À la fin des années 1820, le chef patriote Louis-Joseph Papineau devint davantage nationaliste, républicain et critique à l’égard de la pratique constitutionnelle britannique. Au début des années 1830, des assemblées, des défilés, des sociétés secrètes, des émeutes et des journaux radicaux comme La Minerve et le Vindicator montraient clairement que la lutte de la bourgeoisie à l’Assemblée pouvait déboucher sur un vaste mouvement révolutionnaire.

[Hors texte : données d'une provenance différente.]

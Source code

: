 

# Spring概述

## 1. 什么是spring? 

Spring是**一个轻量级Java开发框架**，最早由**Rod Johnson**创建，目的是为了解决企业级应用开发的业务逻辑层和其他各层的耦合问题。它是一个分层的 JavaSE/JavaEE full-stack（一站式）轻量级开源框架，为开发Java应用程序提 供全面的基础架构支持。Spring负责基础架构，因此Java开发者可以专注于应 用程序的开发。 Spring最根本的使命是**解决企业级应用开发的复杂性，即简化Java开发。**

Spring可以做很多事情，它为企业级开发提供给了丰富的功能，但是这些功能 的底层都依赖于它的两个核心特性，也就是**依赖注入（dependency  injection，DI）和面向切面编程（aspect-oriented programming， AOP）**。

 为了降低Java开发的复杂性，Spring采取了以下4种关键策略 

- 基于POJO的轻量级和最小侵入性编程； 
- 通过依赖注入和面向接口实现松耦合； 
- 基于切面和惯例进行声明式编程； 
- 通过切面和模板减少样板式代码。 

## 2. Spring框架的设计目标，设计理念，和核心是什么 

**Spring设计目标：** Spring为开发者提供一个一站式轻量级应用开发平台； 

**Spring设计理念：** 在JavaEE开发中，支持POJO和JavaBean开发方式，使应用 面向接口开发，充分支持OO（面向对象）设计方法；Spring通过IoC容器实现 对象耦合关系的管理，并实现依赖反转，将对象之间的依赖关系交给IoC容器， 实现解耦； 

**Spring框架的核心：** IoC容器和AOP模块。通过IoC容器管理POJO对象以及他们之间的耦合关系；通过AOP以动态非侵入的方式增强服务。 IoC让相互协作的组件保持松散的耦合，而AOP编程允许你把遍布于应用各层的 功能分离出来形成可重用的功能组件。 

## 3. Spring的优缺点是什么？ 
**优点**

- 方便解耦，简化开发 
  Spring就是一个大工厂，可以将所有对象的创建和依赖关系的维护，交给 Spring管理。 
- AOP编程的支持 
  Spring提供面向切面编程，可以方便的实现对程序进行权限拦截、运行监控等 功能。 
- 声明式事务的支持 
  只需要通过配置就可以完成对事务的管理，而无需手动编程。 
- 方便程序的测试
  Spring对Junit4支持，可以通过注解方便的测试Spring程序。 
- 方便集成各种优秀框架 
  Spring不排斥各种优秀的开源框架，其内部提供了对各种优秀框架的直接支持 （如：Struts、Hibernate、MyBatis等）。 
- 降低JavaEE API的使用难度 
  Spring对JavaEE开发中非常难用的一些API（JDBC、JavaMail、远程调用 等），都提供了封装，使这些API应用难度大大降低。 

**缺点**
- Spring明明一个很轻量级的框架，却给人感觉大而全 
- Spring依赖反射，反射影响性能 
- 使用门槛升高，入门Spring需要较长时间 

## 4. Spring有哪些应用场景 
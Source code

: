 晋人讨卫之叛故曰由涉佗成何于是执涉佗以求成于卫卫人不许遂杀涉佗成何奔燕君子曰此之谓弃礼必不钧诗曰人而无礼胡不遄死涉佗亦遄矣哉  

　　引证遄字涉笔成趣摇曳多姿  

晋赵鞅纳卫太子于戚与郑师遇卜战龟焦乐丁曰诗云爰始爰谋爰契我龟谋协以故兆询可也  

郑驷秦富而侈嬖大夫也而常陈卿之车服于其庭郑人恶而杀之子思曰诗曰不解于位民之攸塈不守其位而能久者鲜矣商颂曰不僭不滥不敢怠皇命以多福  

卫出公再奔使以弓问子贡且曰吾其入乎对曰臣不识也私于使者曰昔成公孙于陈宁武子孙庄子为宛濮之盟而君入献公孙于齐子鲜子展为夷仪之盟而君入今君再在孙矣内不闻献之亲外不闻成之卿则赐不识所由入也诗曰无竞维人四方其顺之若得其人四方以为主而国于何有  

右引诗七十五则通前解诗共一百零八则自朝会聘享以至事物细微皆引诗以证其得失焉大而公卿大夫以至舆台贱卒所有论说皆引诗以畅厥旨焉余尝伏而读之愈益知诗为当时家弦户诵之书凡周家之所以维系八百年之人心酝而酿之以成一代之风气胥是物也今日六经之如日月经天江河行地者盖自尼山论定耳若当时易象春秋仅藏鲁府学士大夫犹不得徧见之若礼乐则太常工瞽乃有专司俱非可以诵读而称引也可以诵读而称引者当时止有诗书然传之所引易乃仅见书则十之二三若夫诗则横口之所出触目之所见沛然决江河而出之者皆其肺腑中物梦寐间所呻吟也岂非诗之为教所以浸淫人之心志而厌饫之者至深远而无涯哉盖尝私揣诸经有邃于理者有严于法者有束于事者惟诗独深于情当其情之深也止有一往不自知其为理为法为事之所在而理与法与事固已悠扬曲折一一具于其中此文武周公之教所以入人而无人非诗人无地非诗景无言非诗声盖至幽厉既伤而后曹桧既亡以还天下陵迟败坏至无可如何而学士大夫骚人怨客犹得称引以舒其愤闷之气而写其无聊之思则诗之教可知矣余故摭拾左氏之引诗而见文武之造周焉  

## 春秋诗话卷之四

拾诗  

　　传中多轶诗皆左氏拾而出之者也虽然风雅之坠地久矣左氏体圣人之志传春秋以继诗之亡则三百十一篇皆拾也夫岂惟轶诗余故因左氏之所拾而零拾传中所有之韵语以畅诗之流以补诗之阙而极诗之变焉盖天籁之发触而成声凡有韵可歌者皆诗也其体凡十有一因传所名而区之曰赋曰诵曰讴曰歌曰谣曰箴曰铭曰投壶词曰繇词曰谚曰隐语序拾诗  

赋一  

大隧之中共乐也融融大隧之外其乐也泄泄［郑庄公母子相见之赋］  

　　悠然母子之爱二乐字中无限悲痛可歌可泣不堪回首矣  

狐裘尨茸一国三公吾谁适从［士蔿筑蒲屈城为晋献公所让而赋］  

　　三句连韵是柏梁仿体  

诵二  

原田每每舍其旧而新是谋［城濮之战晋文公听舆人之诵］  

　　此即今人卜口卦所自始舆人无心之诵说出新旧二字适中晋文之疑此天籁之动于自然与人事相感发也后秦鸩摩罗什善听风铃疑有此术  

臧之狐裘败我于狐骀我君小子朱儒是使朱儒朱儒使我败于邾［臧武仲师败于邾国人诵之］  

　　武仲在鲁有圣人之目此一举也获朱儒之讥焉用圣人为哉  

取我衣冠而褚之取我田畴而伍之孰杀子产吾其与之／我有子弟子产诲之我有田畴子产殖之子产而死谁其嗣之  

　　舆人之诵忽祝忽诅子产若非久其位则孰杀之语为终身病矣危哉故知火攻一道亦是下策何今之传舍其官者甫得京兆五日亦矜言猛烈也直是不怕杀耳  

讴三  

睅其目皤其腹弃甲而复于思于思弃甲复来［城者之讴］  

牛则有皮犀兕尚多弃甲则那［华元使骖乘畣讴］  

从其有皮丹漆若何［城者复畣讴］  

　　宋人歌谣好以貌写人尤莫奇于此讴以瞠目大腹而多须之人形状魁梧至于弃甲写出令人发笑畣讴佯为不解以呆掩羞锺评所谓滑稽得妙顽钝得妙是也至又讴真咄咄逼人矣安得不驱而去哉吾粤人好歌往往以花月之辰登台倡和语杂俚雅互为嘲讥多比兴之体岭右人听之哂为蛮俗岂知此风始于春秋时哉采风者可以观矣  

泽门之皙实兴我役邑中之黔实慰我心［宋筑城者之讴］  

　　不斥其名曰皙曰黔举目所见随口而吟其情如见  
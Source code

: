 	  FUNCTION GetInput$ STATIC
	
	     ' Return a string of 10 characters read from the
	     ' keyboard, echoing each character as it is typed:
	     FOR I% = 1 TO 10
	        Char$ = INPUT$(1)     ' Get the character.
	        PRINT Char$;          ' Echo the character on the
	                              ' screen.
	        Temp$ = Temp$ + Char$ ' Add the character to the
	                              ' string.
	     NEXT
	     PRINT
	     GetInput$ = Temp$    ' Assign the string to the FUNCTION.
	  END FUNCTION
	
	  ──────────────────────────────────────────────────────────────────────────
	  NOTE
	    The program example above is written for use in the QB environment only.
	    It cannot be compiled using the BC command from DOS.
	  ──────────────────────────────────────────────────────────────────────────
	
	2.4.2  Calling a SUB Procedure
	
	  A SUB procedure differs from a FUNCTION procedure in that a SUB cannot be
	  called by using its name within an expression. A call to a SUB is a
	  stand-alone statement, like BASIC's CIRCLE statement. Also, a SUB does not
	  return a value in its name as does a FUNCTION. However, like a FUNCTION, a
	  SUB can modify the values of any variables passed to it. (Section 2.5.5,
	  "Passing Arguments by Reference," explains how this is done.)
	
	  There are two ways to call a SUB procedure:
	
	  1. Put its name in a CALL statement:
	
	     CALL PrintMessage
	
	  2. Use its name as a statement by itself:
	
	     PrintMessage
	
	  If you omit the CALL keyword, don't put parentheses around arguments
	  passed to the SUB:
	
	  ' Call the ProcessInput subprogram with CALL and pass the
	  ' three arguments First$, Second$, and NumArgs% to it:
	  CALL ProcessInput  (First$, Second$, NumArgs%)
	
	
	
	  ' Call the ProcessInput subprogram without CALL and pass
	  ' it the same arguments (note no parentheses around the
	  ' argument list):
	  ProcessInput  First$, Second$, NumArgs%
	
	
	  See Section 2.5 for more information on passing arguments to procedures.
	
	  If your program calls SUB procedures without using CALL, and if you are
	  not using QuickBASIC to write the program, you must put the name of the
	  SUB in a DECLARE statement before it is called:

En 1830, après la révolution de juillet en France, des étudiants en droit et en médecine escaladèrent le mur du prestigieux Collège de Montréal, pendirent un professeur en effigie et hissèrent le drapeau tricolore de la Révolution française au mât de l’institution. Toujours au cours des années 1830, le jour de la Saint-Jean-Baptiste donnait lieu à une fête nationaliste turbulente où l’on célébrait le saint patron du Canada français avec des chants révolutionnaires et des toasts portés en l’honneur des États-Unis. Et on adopta un drapeau tricolore vert (au lieu du bleu de la Révolution française), blanc, rouge.
L’agitation sociale n’était pas le seul fait de la bourgeoisie. Les artisans et les ouvriers francophones de Montréal, de Québec et de la vallée de l’Outaouais devaient rivaliser avec la main-d’œuvre irlandaise bon marché et les nouvelles formes d’organisation du travail, qui comprenaient notamment les vastes chantiers de construction, les magasins de compagnies et le contrat de travail journalier." (p.140)
-John A. Dickinson & Brian Young, Brève histoire socio-économique du Québec, éditions du Septentrion, 2003 pour la 4ème édition (1988 pour la première édition canadienne), 461 pages.